Are universities less healthy than they used to be?

This post was originally published to Huffington Post.

A journalist called me during a morning meeting recently to ask if I thought university was “unhealthy”. The question caught me off guard. It is not one those of us working in higher education tend to ask.

The existence of universities is such a given, and their place in society so highly valued, that to ask if they are ‘unhealthy’ can seem almost blasphemous. And anyhow, universities are just places of study, how can we generalise about whether they are healthy or not?

My initial response to the question was to point out that each institution is different, with differing support provisions and varied programs of study, so we can’t make sweeping claims. But the words coming out of my mouth left me uneasy. While I suggested that we can’t generalise the university experience, I realised that this is precisely what higher education lobbyists do.

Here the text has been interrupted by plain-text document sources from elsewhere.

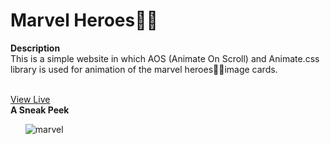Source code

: # 	Marvel Heroes🦸‍♂️

<b>Description</b><br>
This is a simple website in which AOS (Animate On Scroll) and Animate.css library is used for animation of the marvel heroes🦸‍♂️image cards.

<br>
<a href="https://marvel-gallery.netlify.app/">View Live</a>

<br>
<b>A Sneak Peek</b>
<br>
<ol><img src="https://i.ibb.co/VQpyvVq/marvel.png" alt="marvel" border="0"></ol>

Ministers and lobbyists speak of the value of a university education and of the higher salary one can expect. In doing so, they use what statisticians call an ecological fallacy– where the average in a group is used to wrongly infer the likelihood of something occurring for an individual. Lobbyists rarely make reference to individual differences – between institutions, between programs, between what’s right for particular people. Perhaps, then, we are reasonable in employing the same sort of sweeping judgments when considering the healthiness of a university education.

To answer a question like that on numerical data alone is problematic. We are relying on case-control studies, pitting those that went to university against those that did not. Such studies are inherently flawed measures of causality because healthy, wealthy parents are likely to send their healthy, well-supported children to university. Just as those attending university tend to have a head-start in terms of wealth over their non-graduating peers, so too do they in regards to health. Quite simply, there is no suitable control group.

Another issue with case-control studies is that they draw their conclusions over extended periods of time. For a stable and standardised intervention, like a pharmaceutical drug, that’s not an issue. But universities, economies and working environments are so changeable that a university education is anything but standardised. Graduating 10 or 20 years ago could be, and probably is, completely different to graduating in 2015.

If we wanted to use health related data from previous years to infer something about universities today, we might draw worrying conclusions based on rising suicide ratesand demand for counselling. But to avoid making claims based on historic data that doesn’t necessarily apply to institutions today, we can also break a university education down into its characteristics and constituents, and consider these against evidence-based determinants of health. When we do that, things don’t look much better.

One of the most studied social determinants of health is social support. In going to university, most students are moving away from their family homes and childhood communities, removing themselves from their most sustaining support units, which offered food and shelter, emotional support and the preventive healthcare that tends to be offered by one’s parents. In its place, they have access to informal support from university staff and peers, as well as formal student support services. These services consist of specific advice and guidance for students, as well as counselling services. While all universities have counselling services, waiting lists tend to be lengthy, and services have had their funds stretched since the recession – even in spite of rising tuition fees and rising demand.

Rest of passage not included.